▸ AIM OF THE TASK
Copy verbatim the block of lines in the entries below whose first line contains "- Moralistic Judgements" and whose last line contains "- Responsibility, Grief". Leave out all other lines.

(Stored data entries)

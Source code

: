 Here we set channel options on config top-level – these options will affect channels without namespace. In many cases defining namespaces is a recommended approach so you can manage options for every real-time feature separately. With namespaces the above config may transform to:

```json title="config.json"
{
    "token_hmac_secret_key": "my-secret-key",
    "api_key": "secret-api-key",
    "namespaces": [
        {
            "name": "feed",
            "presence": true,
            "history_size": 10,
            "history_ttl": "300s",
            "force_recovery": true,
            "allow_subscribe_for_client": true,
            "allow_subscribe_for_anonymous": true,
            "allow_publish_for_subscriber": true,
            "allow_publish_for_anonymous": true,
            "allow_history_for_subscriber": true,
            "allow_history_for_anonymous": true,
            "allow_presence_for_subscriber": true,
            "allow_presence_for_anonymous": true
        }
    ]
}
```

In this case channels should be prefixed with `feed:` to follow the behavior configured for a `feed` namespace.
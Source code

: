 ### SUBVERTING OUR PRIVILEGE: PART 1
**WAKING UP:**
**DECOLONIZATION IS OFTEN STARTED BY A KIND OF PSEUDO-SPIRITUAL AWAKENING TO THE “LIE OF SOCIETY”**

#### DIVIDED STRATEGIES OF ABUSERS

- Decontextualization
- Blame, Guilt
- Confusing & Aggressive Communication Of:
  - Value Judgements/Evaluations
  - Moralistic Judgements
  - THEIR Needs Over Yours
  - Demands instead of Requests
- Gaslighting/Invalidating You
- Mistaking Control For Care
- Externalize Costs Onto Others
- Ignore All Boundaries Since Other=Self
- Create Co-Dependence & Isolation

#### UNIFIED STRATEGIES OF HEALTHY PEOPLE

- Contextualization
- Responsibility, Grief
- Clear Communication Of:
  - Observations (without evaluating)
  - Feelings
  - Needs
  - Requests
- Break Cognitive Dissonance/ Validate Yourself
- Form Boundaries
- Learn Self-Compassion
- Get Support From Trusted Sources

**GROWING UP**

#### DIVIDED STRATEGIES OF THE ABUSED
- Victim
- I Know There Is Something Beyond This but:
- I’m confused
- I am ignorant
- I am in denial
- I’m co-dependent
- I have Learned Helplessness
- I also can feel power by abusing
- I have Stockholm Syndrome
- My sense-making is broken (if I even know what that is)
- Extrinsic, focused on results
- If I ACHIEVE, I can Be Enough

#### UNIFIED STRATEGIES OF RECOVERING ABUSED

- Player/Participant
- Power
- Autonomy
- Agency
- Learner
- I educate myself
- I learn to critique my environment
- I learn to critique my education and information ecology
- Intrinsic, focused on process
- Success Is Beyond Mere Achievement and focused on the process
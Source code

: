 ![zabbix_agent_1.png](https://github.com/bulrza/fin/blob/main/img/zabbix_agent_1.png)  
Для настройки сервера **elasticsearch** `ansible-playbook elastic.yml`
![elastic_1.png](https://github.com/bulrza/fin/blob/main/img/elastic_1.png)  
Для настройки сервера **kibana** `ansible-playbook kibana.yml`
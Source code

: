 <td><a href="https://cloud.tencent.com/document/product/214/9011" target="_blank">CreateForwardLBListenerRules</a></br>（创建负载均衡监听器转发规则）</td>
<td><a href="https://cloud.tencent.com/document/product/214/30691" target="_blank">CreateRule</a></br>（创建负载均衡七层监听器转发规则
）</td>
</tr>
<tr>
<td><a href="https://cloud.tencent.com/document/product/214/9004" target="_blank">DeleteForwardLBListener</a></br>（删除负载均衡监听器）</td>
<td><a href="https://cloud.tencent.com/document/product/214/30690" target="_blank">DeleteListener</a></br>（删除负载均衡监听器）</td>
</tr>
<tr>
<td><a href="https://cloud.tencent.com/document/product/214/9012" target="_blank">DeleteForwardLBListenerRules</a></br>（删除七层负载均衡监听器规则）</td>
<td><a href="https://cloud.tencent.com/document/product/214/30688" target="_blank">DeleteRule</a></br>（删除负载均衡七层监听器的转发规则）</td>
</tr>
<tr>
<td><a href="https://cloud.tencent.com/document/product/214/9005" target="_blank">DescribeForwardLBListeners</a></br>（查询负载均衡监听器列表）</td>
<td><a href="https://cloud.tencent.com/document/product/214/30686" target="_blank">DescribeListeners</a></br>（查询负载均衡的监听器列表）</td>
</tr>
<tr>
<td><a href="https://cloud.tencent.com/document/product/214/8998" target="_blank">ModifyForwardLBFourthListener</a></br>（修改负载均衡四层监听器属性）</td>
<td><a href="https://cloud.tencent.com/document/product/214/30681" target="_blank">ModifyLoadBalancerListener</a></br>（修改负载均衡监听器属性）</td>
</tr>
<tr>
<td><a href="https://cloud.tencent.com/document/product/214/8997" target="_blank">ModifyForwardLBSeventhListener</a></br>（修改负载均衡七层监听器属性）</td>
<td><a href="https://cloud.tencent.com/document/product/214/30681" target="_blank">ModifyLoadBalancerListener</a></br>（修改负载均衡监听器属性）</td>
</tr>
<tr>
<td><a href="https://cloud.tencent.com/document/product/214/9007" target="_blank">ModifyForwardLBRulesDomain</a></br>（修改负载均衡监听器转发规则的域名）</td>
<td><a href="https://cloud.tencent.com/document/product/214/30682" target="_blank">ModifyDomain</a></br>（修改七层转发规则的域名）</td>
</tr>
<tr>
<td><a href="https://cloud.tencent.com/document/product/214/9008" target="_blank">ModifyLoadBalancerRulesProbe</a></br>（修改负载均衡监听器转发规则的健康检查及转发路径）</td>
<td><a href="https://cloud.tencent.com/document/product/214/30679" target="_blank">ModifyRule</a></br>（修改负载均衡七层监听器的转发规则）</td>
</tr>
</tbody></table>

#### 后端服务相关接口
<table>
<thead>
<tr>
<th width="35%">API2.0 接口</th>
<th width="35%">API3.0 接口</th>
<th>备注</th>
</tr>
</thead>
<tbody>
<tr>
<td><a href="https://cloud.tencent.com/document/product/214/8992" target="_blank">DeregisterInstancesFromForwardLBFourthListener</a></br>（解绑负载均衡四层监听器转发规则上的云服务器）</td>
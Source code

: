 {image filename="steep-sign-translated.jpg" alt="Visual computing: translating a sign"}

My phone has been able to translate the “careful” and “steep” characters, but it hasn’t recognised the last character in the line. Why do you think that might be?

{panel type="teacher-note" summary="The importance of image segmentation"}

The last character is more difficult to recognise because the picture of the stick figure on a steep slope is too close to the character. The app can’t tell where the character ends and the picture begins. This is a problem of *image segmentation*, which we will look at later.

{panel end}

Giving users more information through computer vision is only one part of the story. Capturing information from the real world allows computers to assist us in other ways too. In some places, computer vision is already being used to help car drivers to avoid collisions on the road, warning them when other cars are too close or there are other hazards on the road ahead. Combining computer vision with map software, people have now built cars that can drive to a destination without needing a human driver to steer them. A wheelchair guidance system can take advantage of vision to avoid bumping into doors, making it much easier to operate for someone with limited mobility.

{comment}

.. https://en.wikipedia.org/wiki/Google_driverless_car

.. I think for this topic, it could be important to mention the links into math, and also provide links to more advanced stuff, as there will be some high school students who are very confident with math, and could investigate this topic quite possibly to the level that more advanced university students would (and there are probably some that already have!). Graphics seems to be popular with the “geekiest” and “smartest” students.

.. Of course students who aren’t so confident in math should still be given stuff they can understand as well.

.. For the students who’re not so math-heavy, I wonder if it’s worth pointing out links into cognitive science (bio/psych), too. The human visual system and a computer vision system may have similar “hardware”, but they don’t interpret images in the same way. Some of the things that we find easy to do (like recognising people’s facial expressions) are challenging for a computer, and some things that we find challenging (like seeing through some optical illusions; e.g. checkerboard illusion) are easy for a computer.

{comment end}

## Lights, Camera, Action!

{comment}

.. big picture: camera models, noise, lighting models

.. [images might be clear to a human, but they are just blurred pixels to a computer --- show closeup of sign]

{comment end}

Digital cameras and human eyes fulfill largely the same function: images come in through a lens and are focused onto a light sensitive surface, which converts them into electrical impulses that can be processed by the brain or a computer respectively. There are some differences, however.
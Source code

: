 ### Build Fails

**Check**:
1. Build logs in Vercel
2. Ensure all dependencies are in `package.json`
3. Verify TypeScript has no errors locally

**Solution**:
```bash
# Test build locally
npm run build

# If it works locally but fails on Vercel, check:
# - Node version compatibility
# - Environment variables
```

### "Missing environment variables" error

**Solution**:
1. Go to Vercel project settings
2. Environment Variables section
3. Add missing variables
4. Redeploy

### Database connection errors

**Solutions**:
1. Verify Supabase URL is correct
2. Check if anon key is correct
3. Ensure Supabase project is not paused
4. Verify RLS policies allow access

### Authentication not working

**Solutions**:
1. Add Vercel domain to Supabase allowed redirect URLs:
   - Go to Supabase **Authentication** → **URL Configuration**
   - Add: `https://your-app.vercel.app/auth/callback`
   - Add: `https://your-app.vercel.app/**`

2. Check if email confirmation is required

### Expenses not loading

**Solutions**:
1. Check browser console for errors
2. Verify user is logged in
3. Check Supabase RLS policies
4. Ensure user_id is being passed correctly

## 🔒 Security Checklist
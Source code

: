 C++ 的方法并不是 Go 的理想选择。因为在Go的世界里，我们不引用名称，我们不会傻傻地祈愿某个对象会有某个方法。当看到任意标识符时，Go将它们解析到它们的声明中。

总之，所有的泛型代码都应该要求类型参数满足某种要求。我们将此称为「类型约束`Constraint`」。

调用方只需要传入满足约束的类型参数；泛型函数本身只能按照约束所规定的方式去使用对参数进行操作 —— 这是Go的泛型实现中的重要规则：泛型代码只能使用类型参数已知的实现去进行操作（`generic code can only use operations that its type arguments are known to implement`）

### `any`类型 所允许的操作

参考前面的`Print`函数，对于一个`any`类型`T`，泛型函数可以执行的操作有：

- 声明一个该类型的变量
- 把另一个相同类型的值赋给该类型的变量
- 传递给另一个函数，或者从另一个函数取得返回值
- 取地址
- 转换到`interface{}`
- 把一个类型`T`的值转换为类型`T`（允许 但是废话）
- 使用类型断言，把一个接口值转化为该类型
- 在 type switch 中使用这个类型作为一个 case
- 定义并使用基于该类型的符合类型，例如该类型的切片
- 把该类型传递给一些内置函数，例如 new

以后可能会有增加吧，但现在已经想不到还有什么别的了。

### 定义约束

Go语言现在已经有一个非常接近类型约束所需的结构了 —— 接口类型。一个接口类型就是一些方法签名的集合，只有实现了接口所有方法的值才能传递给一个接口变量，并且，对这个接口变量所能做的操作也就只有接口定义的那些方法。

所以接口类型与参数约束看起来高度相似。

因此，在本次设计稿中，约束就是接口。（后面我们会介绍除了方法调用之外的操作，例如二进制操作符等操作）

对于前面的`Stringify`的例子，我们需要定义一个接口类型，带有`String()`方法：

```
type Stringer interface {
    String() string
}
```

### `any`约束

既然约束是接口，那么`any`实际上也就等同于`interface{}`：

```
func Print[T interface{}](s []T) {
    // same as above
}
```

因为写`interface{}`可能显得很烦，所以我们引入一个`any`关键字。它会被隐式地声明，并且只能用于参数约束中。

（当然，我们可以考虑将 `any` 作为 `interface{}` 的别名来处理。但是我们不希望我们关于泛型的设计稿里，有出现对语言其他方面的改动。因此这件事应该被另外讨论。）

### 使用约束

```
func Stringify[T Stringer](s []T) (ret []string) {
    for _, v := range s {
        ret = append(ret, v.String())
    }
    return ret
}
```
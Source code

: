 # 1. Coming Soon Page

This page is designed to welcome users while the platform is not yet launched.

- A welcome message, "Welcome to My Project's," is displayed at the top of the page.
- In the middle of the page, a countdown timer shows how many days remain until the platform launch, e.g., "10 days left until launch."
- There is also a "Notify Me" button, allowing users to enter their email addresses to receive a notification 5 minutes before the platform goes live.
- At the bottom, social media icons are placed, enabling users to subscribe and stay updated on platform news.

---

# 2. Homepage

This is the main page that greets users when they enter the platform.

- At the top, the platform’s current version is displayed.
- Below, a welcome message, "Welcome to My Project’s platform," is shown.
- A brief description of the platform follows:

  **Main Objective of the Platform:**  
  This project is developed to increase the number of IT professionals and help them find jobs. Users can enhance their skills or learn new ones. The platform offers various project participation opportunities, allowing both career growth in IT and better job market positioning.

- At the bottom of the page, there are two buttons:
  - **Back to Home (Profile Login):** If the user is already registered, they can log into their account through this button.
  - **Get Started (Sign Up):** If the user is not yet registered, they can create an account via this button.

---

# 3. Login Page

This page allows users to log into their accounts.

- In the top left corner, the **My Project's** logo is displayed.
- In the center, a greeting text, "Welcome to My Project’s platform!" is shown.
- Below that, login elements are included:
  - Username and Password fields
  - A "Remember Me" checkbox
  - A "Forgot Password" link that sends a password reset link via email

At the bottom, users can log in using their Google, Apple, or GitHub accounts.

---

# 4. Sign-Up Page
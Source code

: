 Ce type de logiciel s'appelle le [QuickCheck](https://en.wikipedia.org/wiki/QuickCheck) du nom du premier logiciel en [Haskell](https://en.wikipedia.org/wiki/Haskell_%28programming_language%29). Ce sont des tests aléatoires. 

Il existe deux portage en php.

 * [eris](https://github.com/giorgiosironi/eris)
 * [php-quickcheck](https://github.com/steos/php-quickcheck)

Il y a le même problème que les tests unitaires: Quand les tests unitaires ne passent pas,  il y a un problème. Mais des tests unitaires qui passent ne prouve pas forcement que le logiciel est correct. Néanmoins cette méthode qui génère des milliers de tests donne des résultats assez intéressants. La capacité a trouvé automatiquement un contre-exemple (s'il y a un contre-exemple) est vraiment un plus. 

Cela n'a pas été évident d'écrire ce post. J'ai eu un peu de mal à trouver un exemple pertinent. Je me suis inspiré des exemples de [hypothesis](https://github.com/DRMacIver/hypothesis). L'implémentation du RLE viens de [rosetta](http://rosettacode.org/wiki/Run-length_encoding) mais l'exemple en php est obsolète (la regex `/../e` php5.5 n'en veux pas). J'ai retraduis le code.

▸ ANSWER TO THIS TASK
  - Moralistic Judgements
  - THEIR Needs Over Yours
  - Demands instead of Requests
- Gaslighting/Invalidating You
- Mistaking Control For Care
- Externalize Costs Onto Others
- Ignore All Boundaries Since Other=Self
- Create Co-Dependence & Isolation

#### UNIFIED STRATEGIES OF HEALTHY PEOPLE

- Contextualization
- Responsibility, Grief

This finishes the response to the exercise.